Data supplied START

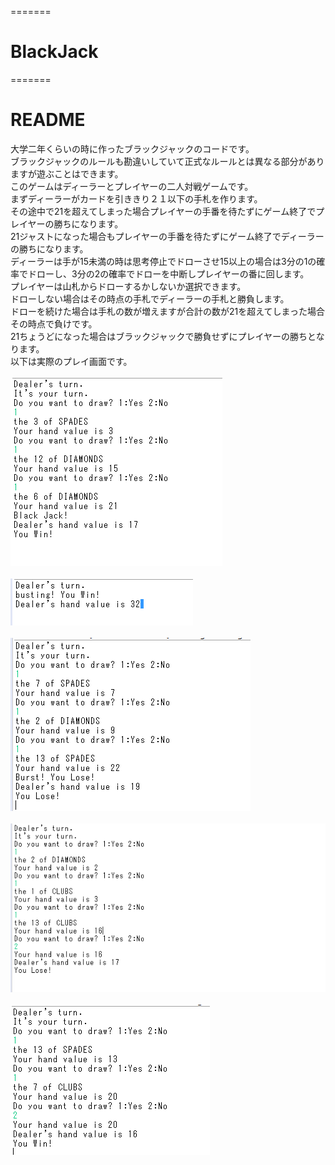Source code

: =======
# BlackJack
=======
# README

大学二年くらいの時に作ったブラックジャックのコードです。<br>
ブラックジャックのルールも勘違いしていて正式なルールとは異なる部分がありますが遊ぶことはできます。<br>
このゲームはディーラーとプレイヤーの二人対戦ゲームです。<br>
まずディーラーがカードを引ききり２１以下の手札を作ります。<br>
その途中で21を超えてしまった場合プレイヤーの手番を待たずにゲーム終了でプレイヤーの勝ちになります。<br>
21ジャストになった場合もプレイヤーの手番を待たずにゲーム終了でディーラーの勝ちになります。<br>
ディーラーは手が15未満の時は思考停止でドローさせ15以上の場合は3分の1の確率でドローし、3分の2の確率でドローを中断しプレイヤーの番に回します。<br>
プレイヤーは山札からドローするかしないか選択できます。<br>
ドローしない場合はその時点の手札でディーラーの手札と勝負します。<br>
ドローを続けた場合は手札の数が増えますが合計の数が21を超えてしまった場合その時点で負けです。<br>
21ちょうどになった場合はブラックジャックで勝負せずにプレイヤーの勝ちとなります。<br>
以下は実際のプレイ画面です。<br>
<br>
![プレイ画面その１](https://github.com/brightcat1/BlackJack/blob/master/images/Playing_BlackJack_1.PNG "プレイ画面その１")<br>
<br>
![プレイ画面その２](https://github.com/brightcat1/BlackJack/blob/master/images/Playing_BlackJack_2.PNG "プレイ画面その２")<br>
<br>
![プレイ画面その３](https://github.com/brightcat1/BlackJack/blob/master/images/Playing_BlackJack_3.PNG "プレイ画面その３")<br>
<br>
![プレイ画面その４](https://github.com/brightcat1/BlackJack/blob/master/images/Playing_BlackJack_4.PNG "プレイ画面その４")<br>
<br>
![プレイ画面その５](https://github.com/brightcat1/BlackJack/blob/master/images/Playing_BlackJack_5.PNG "プレイ画面その５")<br>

Data supplied END

## What to produce
Could you copy the listing exactly, leaving out any pictures?

## The completed task
Source code

: =======
# BlackJack
=======
# README

大学二年くらいの時に作ったブラックジャックのコードです。<br>
ブラックジャックのルールも勘違いしていて正式なルールとは異なる部分がありますが遊ぶことはできます。<br>
このゲームはディーラーとプレイヤーの二人対戦ゲームです。<br>
まずディーラーがカードを引ききり２１以下の手札を作ります。<br>
その途中で21を超えてしまった場合プレイヤーの手番を待たずにゲーム終了でプレイヤーの勝ちになります。<br>
21ジャストになった場合もプレイヤーの手番を待たずにゲーム終了でディーラーの勝ちになります。<br>
ディーラーは手が15未満の時は思考停止でドローさせ15以上の場合は3分の1の確率でドローし、3分の2の確率でドローを中断しプレイヤーの番に回します。<br>
プレイヤーは山札からドローするかしないか選択できます。<br>
ドローしない場合はその時点の手札でディーラーの手札と勝負します。<br>
ドローを続けた場合は手札の数が増えますが合計の数が21を超えてしまった場合その時点で負けです。<br>
21ちょうどになった場合はブラックジャックで勝負せずにプレイヤーの勝ちとなります。<br>
以下は実際のプレイ画面です。<br>
<br>
![プレイ画面その１](https://github.com/brightcat1/BlackJack/blob/master/images/Playing_BlackJack_1.PNG "プレイ画面その１")<br>
<br>
![プレイ画面その２](https://github.com/brightcat1/BlackJack/blob/master/images/Playing_BlackJack_2.PNG "プレイ画面その２")<br>
<br>
![プレイ画面その３](https://github.com/brightcat1/BlackJack/blob/master/images/Playing_BlackJack_3.PNG "プレイ画面その３")<br>
<br>
![プレイ画面その４](https://github.com/brightcat1/BlackJack/blob/master/images/Playing_BlackJack_4.PNG "プレイ画面その４")<br>
<br>
![プレイ画面その５](https://github.com/brightcat1/BlackJack/blob/master/images/Playing_BlackJack_5.PNG "プレイ画面その５")<br>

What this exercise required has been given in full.